Ich brauche keine guten Vorsätze. Die alten sind praktisch noch unangetastet.


Wieso gute Vorsätze?

Und wieso denn überhaupt gute Vorsätze? Das Wörtchen „gut“ impliziert uns doch schon, dass das bisherige schlecht war und wir die „guten Vorsätze“ vom letzten Jahr wahrscheinlich (wieder) nicht umgesetzt haben. Meist geht es bei den guten Vorsätzen um die Fragen der Selbstoptimierung. Fast immer wollen wir mehr dahin kommen, wo wir eigentlich idealerweise sein möchten. 

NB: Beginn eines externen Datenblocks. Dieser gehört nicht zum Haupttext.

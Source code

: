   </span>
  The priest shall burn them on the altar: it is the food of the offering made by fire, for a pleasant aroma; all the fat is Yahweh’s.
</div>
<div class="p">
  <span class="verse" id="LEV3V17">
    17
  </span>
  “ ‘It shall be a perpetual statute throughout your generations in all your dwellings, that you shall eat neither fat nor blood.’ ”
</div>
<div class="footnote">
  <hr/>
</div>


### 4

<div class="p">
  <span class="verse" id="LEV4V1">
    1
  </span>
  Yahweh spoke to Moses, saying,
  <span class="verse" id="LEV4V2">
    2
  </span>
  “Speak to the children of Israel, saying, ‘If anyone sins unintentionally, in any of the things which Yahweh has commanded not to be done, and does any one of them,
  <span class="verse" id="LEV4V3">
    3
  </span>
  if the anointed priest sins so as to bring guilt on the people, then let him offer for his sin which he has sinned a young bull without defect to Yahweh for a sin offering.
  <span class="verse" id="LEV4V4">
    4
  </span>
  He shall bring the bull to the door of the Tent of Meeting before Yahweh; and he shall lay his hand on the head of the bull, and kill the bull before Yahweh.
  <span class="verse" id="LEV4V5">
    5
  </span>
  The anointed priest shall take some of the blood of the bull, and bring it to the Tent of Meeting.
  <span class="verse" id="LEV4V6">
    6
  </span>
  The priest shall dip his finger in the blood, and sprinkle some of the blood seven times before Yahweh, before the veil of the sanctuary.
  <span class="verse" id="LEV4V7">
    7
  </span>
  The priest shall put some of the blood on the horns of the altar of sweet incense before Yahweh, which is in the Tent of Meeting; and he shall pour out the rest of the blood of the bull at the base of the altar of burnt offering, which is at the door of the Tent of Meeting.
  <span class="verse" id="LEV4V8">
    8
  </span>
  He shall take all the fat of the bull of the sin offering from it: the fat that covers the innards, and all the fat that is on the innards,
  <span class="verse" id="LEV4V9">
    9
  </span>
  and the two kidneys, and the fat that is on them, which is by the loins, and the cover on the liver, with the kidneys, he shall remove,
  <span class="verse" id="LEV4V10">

Abnehmen, Ernährungsumstellung, Sport. Und dafür nun diesen konkreten Stichtag für einen Neuanfang. Ein Reset. Alles wieder auf Anfang. Diesmal natürlich nach allen Regeln der Kunst und durchoptimiert? Das Problem ist nur: Das Material ist leider das alte und der Wunsch nach Veränderung ist mehr dem Zeitpunkt geschuldet als dem inneren Bedürfnis.

Dass dieses Vorhaben meist zum Scheitern verurteilt ist, liegt daran, dass die Ziele, die wir uns stecken, in der Regel unrealistisch sind und nicht gerade vor Originalität strotzen. Stressabbau liegt dabei ganz vorne im Rennen.

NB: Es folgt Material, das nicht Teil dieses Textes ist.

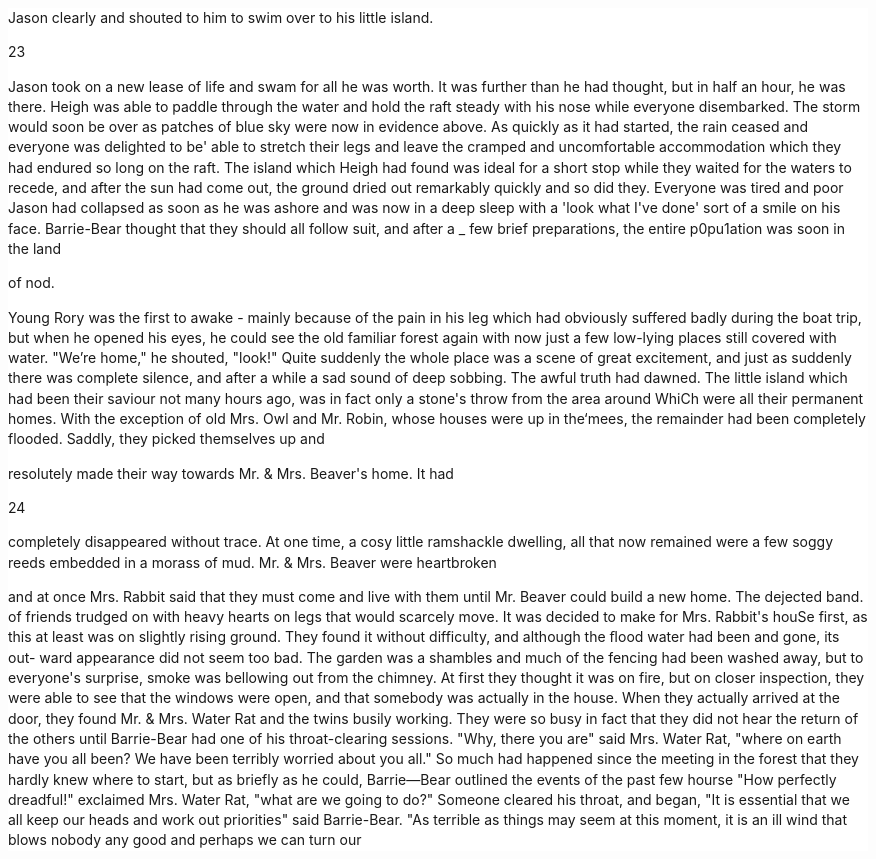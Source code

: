 Jason clearly and shouted to him to swim over to his little island.

23

Jason took on a new lease of life and swam for all he was worth. It
was further than he had thought, but in half an hour, he was there.
Heigh was able to paddle through the water and hold the raft steady
with his nose while everyone disembarked. The storm would soon be
over as patches of blue sky were now in evidence above. As quickly
as it had started, the rain ceased and everyone was delighted to be'
able to stretch their legs and leave the cramped and uncomfortable
accommodation which they had endured so long on the raft. The island
which Heigh had found was ideal for a short stop while they waited
for the waters to recede, and after the sun had come out, the ground
dried out remarkably quickly and so did they. Everyone was tired and
poor Jason had collapsed as soon as he was ashore and was now in a
deep sleep with a 'look what I've done' sort of a smile on his face.
Barrie-Bear thought that they should all follow suit, and after a _
few brief preparations, the entire p0pu1ation was soon in the land

of nod.

Young Rory was the first to awake - mainly because of the pain
in his leg which had obviously suffered badly during the boat trip,
but when he opened his eyes, he could see the old familiar forest
again with now just a few low-lying places still covered with water.
"We’re home," he shouted, "look!" Quite suddenly the whole place was
a scene of great excitement, and just as suddenly there was complete
silence, and after a while a sad sound of deep sobbing. The awful
truth had dawned. The little island which had been their saviour not
many hours ago, was in fact only a stone's throw from the area around
WhiCh were all their permanent homes. With the exception of old Mrs.
Owl and Mr. Robin, whose houses were up in the‘mees, the remainder
had been completely flooded. Saddly, they picked themselves up and

resolutely made their way towards Mr. & Mrs. Beaver's home. It had

24

completely disappeared without trace. At one time, a cosy little
ramshackle dwelling, all that now remained were a few soggy reeds
embedded in a morass of mud. Mr. & Mrs. Beaver were heartbroken

and at once Mrs. Rabbit said that they must come and live with them
until Mr. Beaver could build a new home. The dejected band. of
friends trudged on with heavy hearts on legs that would scarcely
move. It was decided to make for Mrs. Rabbit's houSe first, as this
at least was on slightly rising ground. They found it without
difficulty, and although the ﬂood water had been and gone, its out-
ward appearance did not seem too bad. The garden was a shambles and
much of the fencing had been washed away, but to everyone's surprise,
smoke was bellowing out from the chimney. At first they thought it
was on fire, but on closer inspection, they were able to see that
the windows were open, and that somebody was actually in the house.
When they actually arrived at the door, they found Mr. & Mrs. Water
Rat and the twins busily working. They were so busy in fact that
they did not hear the return of the others until Barrie-Bear had one
of his throat-clearing sessions. "Why, there you are" said Mrs.
Water Rat, "where on earth have you all been? We have been terribly
worried about you all." So much had happened since the meeting in
the forest that they hardly knew where to start, but as briefly as
he could, Barrie—Bear outlined the events of the past few hourse
"How perfectly dreadful!" exclaimed Mrs. Water Rat, "what are we
going to do?" Someone cleared his throat, and began, "It is
essential that we all keep our heads and work out priorities" said
Barrie-Bear. "As terrible as things may seem at this moment, it is
an ill wind that blows nobody any good and perhaps we can turn our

Unsere Ziele, damit sie auch erreichbar sind, sollten nämlich möglichst nur ein kleines Stück über dem sein, was wir im Augenblick sowieso schon machen. Stecke ich mir meine Ziele zu hoch, werde ich sie nicht einhalten können, weil ich sie so nicht in meinen Alltag integriert bekomme. Wer kann schon fünfmal pro Woche ins Fitnessstudio rennen? 

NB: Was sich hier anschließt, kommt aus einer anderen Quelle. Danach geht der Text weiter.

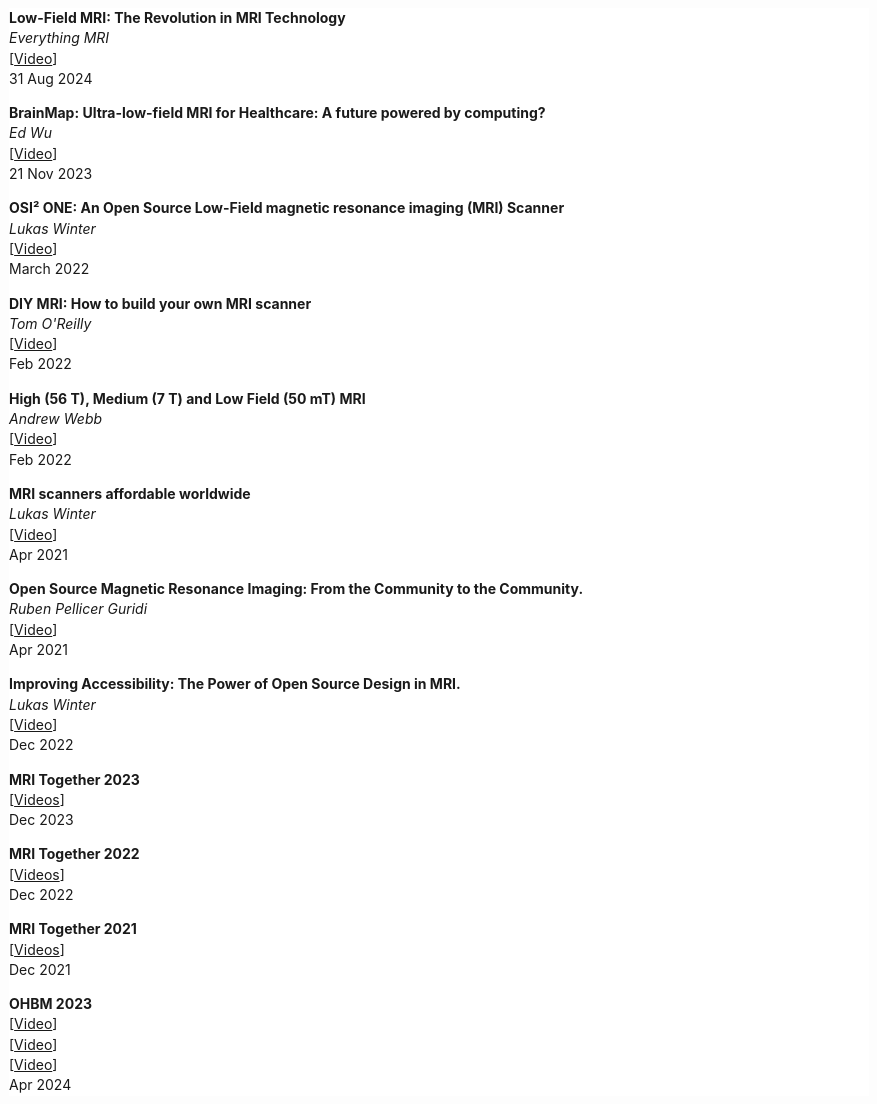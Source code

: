 **Low-Field MRI: The Revolution in MRI Technology** \
*Everything MRI* \
[[Video](https://www.youtube.com/watch?v=R-M0l-4597Y&ab_channel=EverythingMRI)] \
31 Aug 2024

**BrainMap: Ultra-low-field MRI for Healthcare: A future powered by computing?** \
*Ed Wu* \
[[Video](https://www.youtube.com/watch?v=j7v4AnJCltk&ab_channel=MGHMartinosCenter)] \
21 Nov 2023

**OSI² ONE: An Open Source Low-Field magnetic resonance imaging (MRI) Scanner** \
*Lukas Winter* \
[[Video](https://www.youtube.com/watch?v=KY6X4T3NN3U&ab_channel=OpenSourceImaging)] \
March 2022

**DIY MRI: How to build your own MRI scanner** \
*Tom O'Reilly* \
[[Video](https://www.youtube.com/watch?v=LS14Q5Zwkdc&ab_channel=FacultyofPhysics)] \
Feb 2022

**High (56 T), Medium (7 T) and Low Field (50 mT) MRI** \
*Andrew Webb* \
[[Video](https://www.youtube.com/watch?v=URVTNamWikU&ab_channel=MGHMartinosCenter)] \
Feb 2022

**MRI scanners affordable worldwide** \
*Lukas Winter* \
[[Video](https://www.youtube.com/watch?v=RwmORZKfDq8&ab_channel=breathinggames)] \
Apr 2021

**Open Source Magnetic Resonance Imaging: From the Community to the Community.** \
*Ruben Pellicer Guridi* \
[[Video](https://www.youtube.com/watch?v=NHWgDvQvlmM&ab_channel=linux.conf.au)] \
Apr 2021

**Improving Accessibility: The Power of Open Source Design in MRI.** \
*Lukas Winter* \
[[Video](https://www.youtube.com/watch?v=5vRhLVZTxKI&ab_channel=LIBREhub)] \
Dec 2022

**MRI Together 2023** \
[[Videos](https://www.youtube.com/watch?v=NKXGonO7p8s&list=PLeDygc8TN_J65c0jM0ms__diTMylbEk9l&ab_channel=ESMRMB)] \
Dec 2023

**MRI Together 2022** \
[[Videos](https://www.youtube.com/watch?v=__PNXPl2xq0&list=PLeDygc8TN_J6h3RbDDVPW5oTJzRBVg7BQ&ab_channel=ESMRMB)] \
Dec 2022

**MRI Together 2021** \
[[Videos](https://www.youtube.com/watch?v=pgHLqNIvzoM&list=PLeDygc8TN_J48APEUyle4Ql2uSTc74Nsg&ab_channel=ESMRMB)] \
Dec 2021

**OHBM 2023** \
[[Video](https://www.youtube.com/watch?v=nrcMujvGXoM&t=637s&ab_channel=OrganizationforHumanBrainMapping)]\
[[Video](https://www.youtube.com/watch?v=SFeD1lQNsVg&ab_channel=OrganizationforHumanBrainMapping)]\
[[Video](https://www.youtube.com/watch?v=DZarPsZ5G7A&ab_channel=OrganizationforHumanBrainMapping)]\
Apr 2024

Aber natürlich sollten sie uns dennoch auch nicht unterfordern. Dann wären es ja keine Ziele ;-)


365 neue Tage. 365 neue Chancen. 365 neue Möglichkeiten!


Gute Vorsätze zum Jahreswechsel

Was konkret heißt das jetzt für die guten Vorsätze zum Jahreswechsel? Man kann sie sich vornehmen, man kann es aber auch lassen. Unser Leben wird dadurch nicht besser oder schlechter. Wenn wir wirklich etwas ändern wollen, dann sollten wir das tun – jederzeit und nicht nur weil ein neues Jahr beginnt! Nicht lange überlegen, planen und grübeln, sondern einfach machen! Es könnte ja gut werden.

Ich warte jetzt mal auf den April, bevor ich mir überhaupt irgendwas vornehme. Denn da tritt, laut meinem Horoskop, Jupiter in mein Sternzeichen ein und Neptun und überhaupt ...

... zur Hölle mit den guten Vorsätzen!